-- Problem to work on --
Every record is to be restated exactly, with nothing left out.

-- Extracted material --
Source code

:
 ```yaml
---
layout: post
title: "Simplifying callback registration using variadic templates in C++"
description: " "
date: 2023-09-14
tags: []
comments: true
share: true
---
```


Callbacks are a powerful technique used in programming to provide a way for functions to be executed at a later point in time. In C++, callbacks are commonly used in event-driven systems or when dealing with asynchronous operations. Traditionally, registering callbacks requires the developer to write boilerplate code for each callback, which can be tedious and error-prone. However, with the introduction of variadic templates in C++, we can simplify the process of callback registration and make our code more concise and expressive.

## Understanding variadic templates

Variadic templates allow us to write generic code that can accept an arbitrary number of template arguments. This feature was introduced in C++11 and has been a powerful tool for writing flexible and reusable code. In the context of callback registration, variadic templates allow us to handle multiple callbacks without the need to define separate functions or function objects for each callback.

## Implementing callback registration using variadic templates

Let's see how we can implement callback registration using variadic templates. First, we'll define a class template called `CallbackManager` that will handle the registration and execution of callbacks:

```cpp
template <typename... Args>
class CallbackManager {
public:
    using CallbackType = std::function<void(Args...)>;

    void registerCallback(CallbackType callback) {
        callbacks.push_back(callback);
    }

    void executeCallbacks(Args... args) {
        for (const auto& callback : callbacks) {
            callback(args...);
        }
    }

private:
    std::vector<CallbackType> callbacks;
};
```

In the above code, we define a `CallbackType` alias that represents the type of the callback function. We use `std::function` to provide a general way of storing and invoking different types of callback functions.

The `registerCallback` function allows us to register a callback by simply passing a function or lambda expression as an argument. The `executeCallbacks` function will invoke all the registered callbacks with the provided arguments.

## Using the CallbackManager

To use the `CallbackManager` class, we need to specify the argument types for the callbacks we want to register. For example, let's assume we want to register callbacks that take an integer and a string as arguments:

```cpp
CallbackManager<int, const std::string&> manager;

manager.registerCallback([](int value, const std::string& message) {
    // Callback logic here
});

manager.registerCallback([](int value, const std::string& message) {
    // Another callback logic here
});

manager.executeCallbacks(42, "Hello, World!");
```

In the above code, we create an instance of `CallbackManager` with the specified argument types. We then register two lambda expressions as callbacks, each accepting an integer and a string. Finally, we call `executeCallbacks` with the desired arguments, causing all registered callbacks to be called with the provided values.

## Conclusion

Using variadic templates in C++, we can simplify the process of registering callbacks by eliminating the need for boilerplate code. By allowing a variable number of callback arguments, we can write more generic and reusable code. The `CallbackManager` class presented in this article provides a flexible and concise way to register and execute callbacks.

-- Reply --
Source code

:
 ```yaml
---
layout: post
title: "Simplifying callback registration using variadic templates in C++"
description: " "
date: 2023-09-14
tags: []
comments: true
share: true
---
```


Callbacks are a powerful technique used in programming to provide a way for functions to be executed at a later point in time. In C++, callbacks are commonly used in event-driven systems or when dealing with asynchronous operations. Traditionally, registering callbacks requires the developer to write boilerplate code for each callback, which can be tedious and error-prone. However, with the introduction of variadic templates in C++, we can simplify the process of callback registration and make our code more concise and expressive.

## Understanding variadic templates

Variadic templates allow us to write generic code that can accept an arbitrary number of template arguments. This feature was introduced in C++11 and has been a powerful tool for writing flexible and reusable code. In the context of callback registration, variadic templates allow us to handle multiple callbacks without the need to define separate functions or function objects for each callback.

## Implementing callback registration using variadic templates

Let's see how we can implement callback registration using variadic templates. First, we'll define a class template called `CallbackManager` that will handle the registration and execution of callbacks:

```cpp
template <typename... Args>
class CallbackManager {
public:
    using CallbackType = std::function<void(Args...)>;

    void registerCallback(CallbackType callback) {
        callbacks.push_back(callback);
    }

    void executeCallbacks(Args... args) {
        for (const auto& callback : callbacks) {
            callback(args...);
        }
    }

private:
    std::vector<CallbackType> callbacks;
};
```

In the above code, we define a `CallbackType` alias that represents the type of the callback function. We use `std::function` to provide a general way of storing and invoking different types of callback functions.

The `registerCallback` function allows us to register a callback by simply passing a function or lambda expression as an argument. The `executeCallbacks` function will invoke all the registered callbacks with the provided arguments.

## Using the CallbackManager

To use the `CallbackManager` class, we need to specify the argument types for the callbacks we want to register. For example, let's assume we want to register callbacks that take an integer and a string as arguments:

```cpp
CallbackManager<int, const std::string&> manager;

manager.registerCallback([](int value, const std::string& message) {
    // Callback logic here
});

manager.registerCallback([](int value, const std::string& message) {
    // Another callback logic here
});

manager.executeCallbacks(42, "Hello, World!");
```

In the above code, we create an instance of `CallbackManager` with the specified argument types. We then register two lambda expressions as callbacks, each accepting an integer and a string. Finally, we call `executeCallbacks` with the desired arguments, causing all registered callbacks to be called with the provided values.

## Conclusion

Using variadic templates in C++, we can simplify the process of registering callbacks by eliminating the need for boilerplate code. By allowing a variable number of callback arguments, we can write more generic and reusable code. The `CallbackManager` class presented in this article provides a flexible and concise way to register and execute callbacks.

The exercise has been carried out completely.